(0) Obligation:
Q restricted rewrite system:
The TRS R consists of the following rules:
not(true) → false
not(false) → true
odd(0) → false
odd(s(x)) → not(odd(x))
+(x, 0) → x
+(x, s(y)) → s(+(x, y))
+(s(x), y) → s(+(x, y))
Q is empty.
(1) Overlay + Local Confluence (EQUIVALENT transformation)
The TRS is overlay and locally confluent. By [NOC] we can switch to innermost.
(2) Obligation:
Q restricted rewrite system:
The TRS R consists of the following rules:
not(true) → false
not(false) → true
odd(0) → false
odd(s(x)) → not(odd(x))
+(x, 0) → x
+(x, s(y)) → s(+(x, y))
+(s(x), y) → s(+(x, y))
The set Q consists of the following terms:
not(true)
not(false)
odd(0)
odd(s(x0))
+(x0, 0)
+(x0, s(x1))
+(s(x0), x1)
(3) DependencyPairsProof (EQUIVALENT transformation)

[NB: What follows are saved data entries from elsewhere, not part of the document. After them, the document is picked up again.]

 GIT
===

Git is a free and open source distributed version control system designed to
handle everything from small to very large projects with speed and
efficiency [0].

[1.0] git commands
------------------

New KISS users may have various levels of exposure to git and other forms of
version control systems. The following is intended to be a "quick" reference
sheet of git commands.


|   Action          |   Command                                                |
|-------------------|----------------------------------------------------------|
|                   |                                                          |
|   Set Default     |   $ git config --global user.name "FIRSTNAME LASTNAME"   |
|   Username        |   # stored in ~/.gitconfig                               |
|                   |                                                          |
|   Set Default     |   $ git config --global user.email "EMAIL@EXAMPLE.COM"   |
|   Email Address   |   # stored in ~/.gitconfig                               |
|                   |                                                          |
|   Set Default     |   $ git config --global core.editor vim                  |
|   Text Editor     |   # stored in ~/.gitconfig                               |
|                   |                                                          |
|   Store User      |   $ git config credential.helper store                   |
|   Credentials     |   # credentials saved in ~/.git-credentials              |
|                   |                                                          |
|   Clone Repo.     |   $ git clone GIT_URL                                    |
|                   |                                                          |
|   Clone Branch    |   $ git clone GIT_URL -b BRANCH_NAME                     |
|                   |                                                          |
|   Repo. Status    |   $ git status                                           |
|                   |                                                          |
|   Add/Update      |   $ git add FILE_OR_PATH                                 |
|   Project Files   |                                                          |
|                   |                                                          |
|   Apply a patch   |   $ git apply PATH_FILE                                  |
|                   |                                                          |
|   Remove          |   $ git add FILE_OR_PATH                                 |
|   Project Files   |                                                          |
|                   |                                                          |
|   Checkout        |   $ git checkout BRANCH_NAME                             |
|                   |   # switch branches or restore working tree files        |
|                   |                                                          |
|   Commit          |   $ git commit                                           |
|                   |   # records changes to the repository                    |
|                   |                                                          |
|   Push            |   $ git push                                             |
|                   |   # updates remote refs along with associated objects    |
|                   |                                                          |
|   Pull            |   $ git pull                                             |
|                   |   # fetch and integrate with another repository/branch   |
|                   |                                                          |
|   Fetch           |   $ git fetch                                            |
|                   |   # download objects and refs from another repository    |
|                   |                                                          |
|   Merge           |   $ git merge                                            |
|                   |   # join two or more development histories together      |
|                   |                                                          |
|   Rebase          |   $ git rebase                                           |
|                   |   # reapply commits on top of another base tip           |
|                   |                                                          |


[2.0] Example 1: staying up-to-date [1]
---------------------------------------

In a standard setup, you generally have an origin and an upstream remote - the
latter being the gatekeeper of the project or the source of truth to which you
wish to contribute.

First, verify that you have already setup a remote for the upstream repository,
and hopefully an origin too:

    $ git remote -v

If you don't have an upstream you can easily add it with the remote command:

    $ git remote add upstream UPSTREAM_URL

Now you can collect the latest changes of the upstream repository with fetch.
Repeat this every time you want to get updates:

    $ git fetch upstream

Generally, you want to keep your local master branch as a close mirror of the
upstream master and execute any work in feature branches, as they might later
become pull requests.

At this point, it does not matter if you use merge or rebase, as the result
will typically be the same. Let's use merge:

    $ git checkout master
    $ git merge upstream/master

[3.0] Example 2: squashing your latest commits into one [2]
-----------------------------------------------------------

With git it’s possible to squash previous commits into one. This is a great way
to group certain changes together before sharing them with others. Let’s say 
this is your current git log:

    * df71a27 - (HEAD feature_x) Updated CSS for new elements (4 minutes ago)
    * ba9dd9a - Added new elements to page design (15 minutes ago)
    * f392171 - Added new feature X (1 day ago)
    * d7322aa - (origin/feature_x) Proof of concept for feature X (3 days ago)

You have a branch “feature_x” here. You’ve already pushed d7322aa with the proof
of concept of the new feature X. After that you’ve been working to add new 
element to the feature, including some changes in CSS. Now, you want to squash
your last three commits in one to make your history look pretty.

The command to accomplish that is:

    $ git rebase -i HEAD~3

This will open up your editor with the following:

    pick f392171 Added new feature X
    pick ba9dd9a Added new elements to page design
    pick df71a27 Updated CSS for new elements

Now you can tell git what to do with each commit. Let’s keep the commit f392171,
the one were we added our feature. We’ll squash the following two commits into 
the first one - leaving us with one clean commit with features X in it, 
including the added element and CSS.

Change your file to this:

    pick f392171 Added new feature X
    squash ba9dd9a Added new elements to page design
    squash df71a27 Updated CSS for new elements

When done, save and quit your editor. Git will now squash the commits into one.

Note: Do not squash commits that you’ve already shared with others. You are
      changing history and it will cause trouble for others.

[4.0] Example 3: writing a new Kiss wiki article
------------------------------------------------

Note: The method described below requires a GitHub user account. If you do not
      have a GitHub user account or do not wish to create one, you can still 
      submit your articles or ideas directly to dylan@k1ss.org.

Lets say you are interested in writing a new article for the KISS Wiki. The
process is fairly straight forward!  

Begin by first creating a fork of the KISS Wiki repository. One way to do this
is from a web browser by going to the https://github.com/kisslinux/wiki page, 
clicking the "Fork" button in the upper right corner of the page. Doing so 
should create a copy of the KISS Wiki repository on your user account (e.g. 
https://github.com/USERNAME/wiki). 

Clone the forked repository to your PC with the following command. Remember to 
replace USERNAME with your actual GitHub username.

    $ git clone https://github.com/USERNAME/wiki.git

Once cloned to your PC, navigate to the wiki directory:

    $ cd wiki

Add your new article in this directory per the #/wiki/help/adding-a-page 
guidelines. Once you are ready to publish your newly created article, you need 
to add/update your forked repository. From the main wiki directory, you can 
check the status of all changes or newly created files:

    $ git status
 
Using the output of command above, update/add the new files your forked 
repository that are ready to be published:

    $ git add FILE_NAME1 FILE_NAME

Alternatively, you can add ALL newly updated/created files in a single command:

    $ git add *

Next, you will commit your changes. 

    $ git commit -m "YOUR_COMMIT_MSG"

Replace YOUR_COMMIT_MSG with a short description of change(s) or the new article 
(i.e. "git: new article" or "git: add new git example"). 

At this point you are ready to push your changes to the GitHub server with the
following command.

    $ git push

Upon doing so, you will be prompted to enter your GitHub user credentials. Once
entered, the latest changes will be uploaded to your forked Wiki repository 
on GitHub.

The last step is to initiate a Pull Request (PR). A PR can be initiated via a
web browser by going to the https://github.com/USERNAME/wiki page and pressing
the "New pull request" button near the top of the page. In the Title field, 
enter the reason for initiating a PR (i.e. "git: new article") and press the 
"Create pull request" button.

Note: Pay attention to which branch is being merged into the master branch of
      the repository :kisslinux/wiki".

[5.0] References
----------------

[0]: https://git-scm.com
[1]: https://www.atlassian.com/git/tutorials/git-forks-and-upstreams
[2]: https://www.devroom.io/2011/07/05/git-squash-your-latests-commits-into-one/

Using Dependency Pairs [AG00,LPAR04] we result in the following initial DP problem.
(4) Obligation:
Q DP problem:
The TRS P consists of the following rules:
ODD(s(x)) → NOT(odd(x))
ODD(s(x)) → ODD(x)
+1(x, s(y)) → +1(x, y)
+1(s(x), y) → +1(x, y)
The TRS R consists of the following rules:
not(true) → false
not(false) → true
odd(0) → false
odd(s(x)) → not(odd(x))
+(x, 0) → x
+(x, s(y)) → s(+(x, y))
+(s(x), y) → s(+(x, y))
The set Q consists of the following terms:
not(true)
not(false)
odd(0)
odd(s(x0))
+(x0, 0)
+(x0, s(x1))
+(s(x0), x1)
We have to consider all minimal (P,Q,R)-chains.
(5) DependencyGraphProof (EQUIVALENT transformation)
The approximation of the Dependency Graph [LPAR04,FROCOS05,EDGSTAR] contains 2 SCCs with 1 less node.
(6) Complex Obligation (AND)
(7) Obligation:
Q DP problem:
The TRS P consists of the following rules:
+1(s(x), y) → +1(x, y)
+1(x, s(y)) → +1(x, y)
The TRS R consists of the following rules:
not(true) → false
not(false) → true
odd(0) → false
odd(s(x)) → not(odd(x))
+(x, 0) → x
+(x, s(y)) → s(+(x, y))
+(s(x), y) → s(+(x, y))
The set Q consists of the following terms:
not(true)
not(false)
odd(0)
odd(s(x0))
+(x0, 0)
+(x0, s(x1))
+(s(x0), x1)
We have to consider all minimal (P,Q,R)-chains.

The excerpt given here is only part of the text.